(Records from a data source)
________________

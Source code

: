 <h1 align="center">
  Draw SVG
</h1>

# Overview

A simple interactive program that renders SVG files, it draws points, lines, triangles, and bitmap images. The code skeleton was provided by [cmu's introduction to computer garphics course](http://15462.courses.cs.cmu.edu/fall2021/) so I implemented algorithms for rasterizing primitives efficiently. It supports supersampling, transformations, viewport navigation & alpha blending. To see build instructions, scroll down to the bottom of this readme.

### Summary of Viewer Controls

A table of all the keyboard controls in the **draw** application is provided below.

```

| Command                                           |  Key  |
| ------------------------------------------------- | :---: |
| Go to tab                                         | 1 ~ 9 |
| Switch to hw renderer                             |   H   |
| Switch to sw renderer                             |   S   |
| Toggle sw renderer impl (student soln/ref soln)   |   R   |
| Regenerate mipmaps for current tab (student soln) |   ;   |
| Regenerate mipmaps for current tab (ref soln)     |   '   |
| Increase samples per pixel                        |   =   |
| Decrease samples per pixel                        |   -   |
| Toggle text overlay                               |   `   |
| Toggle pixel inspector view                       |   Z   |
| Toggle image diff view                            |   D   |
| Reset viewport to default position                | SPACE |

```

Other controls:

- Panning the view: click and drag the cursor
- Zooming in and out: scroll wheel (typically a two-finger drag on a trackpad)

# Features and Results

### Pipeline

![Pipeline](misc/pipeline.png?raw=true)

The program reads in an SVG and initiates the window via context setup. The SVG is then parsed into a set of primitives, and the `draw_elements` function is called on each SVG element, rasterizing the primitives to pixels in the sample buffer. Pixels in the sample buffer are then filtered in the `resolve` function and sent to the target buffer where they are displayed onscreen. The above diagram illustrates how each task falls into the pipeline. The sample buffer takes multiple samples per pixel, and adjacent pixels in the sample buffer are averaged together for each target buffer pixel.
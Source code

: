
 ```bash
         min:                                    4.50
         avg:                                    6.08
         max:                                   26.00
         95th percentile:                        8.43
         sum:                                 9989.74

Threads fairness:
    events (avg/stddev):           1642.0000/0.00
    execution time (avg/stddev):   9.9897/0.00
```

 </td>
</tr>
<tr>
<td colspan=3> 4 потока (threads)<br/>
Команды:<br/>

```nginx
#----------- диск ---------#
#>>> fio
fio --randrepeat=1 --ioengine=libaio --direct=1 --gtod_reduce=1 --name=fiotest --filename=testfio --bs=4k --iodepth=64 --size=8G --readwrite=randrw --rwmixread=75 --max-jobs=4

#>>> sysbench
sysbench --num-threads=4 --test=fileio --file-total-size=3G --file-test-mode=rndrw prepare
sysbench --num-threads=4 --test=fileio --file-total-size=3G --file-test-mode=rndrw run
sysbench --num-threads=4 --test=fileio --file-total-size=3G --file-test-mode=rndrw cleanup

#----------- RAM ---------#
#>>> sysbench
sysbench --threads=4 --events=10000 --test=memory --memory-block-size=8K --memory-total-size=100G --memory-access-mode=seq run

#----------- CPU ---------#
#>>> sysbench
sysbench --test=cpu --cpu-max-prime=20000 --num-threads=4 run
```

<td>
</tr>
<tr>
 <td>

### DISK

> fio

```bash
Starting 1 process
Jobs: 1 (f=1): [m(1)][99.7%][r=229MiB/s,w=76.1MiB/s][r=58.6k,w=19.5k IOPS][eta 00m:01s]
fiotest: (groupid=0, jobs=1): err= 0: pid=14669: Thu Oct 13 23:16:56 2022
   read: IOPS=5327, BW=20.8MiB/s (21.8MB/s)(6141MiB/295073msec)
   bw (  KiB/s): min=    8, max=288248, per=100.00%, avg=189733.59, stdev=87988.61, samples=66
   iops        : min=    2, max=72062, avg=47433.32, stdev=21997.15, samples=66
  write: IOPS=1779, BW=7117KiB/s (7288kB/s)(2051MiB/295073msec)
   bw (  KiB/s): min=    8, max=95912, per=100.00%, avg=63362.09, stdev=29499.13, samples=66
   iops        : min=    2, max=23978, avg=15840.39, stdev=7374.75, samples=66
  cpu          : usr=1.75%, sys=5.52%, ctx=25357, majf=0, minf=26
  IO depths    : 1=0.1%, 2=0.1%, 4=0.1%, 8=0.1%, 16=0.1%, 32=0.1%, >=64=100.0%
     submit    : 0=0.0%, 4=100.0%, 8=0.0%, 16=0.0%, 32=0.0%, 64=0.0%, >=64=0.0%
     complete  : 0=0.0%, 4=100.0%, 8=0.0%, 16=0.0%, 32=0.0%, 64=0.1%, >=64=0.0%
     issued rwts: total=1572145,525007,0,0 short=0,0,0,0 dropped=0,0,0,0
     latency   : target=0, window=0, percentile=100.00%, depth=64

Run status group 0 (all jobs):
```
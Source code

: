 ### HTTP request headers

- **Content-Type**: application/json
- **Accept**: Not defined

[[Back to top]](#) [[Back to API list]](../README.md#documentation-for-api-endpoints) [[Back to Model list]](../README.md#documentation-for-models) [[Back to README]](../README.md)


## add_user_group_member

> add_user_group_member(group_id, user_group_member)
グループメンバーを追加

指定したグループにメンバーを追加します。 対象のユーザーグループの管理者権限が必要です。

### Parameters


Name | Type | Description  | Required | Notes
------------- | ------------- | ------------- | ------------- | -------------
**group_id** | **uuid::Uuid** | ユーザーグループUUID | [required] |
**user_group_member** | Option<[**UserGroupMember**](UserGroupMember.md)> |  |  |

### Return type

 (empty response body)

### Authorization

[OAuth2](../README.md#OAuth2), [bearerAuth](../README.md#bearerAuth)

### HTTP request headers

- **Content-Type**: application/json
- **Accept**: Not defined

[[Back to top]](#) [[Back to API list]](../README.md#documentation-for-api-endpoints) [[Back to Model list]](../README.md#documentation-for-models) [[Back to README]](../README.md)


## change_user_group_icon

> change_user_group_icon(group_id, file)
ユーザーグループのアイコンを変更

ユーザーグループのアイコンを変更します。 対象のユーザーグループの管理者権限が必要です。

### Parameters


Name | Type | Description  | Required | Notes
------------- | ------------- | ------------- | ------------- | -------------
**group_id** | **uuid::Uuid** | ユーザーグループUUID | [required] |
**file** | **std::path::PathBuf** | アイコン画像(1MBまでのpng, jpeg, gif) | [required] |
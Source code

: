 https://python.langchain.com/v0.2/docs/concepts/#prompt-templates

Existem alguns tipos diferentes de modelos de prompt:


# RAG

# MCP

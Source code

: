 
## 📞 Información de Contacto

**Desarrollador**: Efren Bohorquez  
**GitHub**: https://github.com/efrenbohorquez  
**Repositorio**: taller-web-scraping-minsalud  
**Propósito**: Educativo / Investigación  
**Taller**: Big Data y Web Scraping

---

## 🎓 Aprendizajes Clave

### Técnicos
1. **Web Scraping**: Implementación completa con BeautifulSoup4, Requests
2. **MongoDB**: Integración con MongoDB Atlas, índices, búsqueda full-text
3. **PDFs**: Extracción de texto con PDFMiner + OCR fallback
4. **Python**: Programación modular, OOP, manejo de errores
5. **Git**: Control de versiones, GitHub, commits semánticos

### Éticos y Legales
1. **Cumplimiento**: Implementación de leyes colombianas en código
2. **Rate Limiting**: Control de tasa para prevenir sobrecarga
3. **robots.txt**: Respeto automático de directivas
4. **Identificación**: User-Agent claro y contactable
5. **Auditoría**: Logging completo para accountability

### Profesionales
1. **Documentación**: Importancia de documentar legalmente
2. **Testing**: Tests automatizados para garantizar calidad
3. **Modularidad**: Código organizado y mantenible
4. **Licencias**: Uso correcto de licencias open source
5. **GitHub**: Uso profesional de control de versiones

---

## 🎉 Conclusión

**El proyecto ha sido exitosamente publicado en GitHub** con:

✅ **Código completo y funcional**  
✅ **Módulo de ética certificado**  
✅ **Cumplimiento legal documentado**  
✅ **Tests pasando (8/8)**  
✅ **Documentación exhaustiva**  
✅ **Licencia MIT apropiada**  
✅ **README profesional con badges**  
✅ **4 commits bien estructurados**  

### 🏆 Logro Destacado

________________

Check every line of the entries above, and copy those that carry the string "fiotest".

__THE COMPLETED TASK__
fio --randrepeat=1 --ioengine=libaio --direct=1 --gtod_reduce=1 --name=fiotest --filename=testfio --bs=4k --iodepth=64 --size=8G --readwrite=randrw --rwmixread=75 --max-jobs=4
fiotest: (groupid=0, jobs=1): err= 0: pid=14669: Thu Oct 13 23:16:56 2022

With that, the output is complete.